- **To do**: Find the lines in the records that carry the word "prefix". Copy each one.

- **Data to use**:

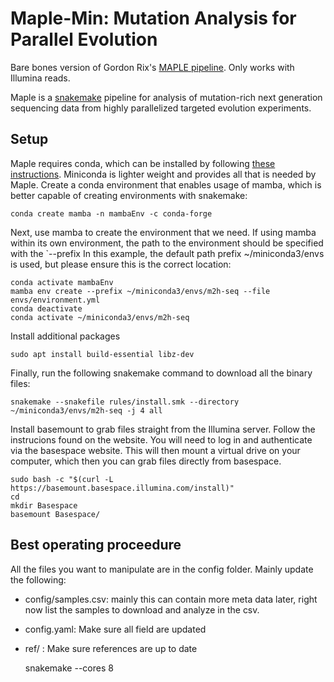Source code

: # Maple-Min: Mutation Analysis for Parallel Evolution

Bare bones version of Gordon Rix's [MAPLE pipeline](https://github.com/gordonrix/maple). Only works with Illumina reads.

Maple is a [snakemake](https://snakemake.readthedocs.io/en/stable/index.html) pipeline for analysis of
mutation-rich next generation sequencing data from highly parallelized targeted evolution experiments.

## Setup

Maple requires conda, which can be installed by following [these instructions](https://docs.conda.io/projects/conda/en/latest/user-guide/install/).
Miniconda is lighter weight and provides all that is needed by Maple. Create a conda environment that enables usage of mamba, which is better capable of creating environments with snakemake:

    conda create mamba -n mambaEnv -c conda-forge


Next, use mamba to create the environment that we need. If using mamba within its own environment, the path to the environment should
be specified with the `--prefix In this example, the default path prefix ~/miniconda3/envs is used, but please ensure this is the correct location:

    conda activate mambaEnv
    mamba env create --prefix ~/miniconda3/envs/m2h-seq --file envs/environment.yml
    conda deactivate
    conda activate ~/miniconda3/envs/m2h-seq


Install additional packages

    sudo apt install build-essential libz-dev

Finally, run the following snakemake command to download all the binary files:

    snakemake --snakefile rules/install.smk --directory ~/miniconda3/envs/m2h-seq -j 4 all

Install basemount to grab files straight from the Illumina server. Follow the instrucions found on the website. You will need to log in and authenticate via the basespace website. This will then mount a virtual drive on your computer, which then you can grab files directly from basespace.

    sudo bash -c "$(curl -L https://basemount.basespace.illumina.com/install)"
    cd
    mkdir Basespace
    basemount Basespace/


## Best operating proceedure

All the files you want to manipulate are in the config folder. Mainly update the following:
- config/samples.csv: mainly this can contain more meta data later, right now list the samples to download and analyze in the csv.
- config.yaml: Make sure all field are updated
- ref/ : Make sure references are up to date

    snakemake --cores 8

- **Exercise output**:
be specified with the `--prefix In this example, the default path prefix ~/miniconda3/envs is used, but please ensure this is the correct location:
    mamba env create --prefix ~/miniconda3/envs/m2h-seq --file envs/environment.yml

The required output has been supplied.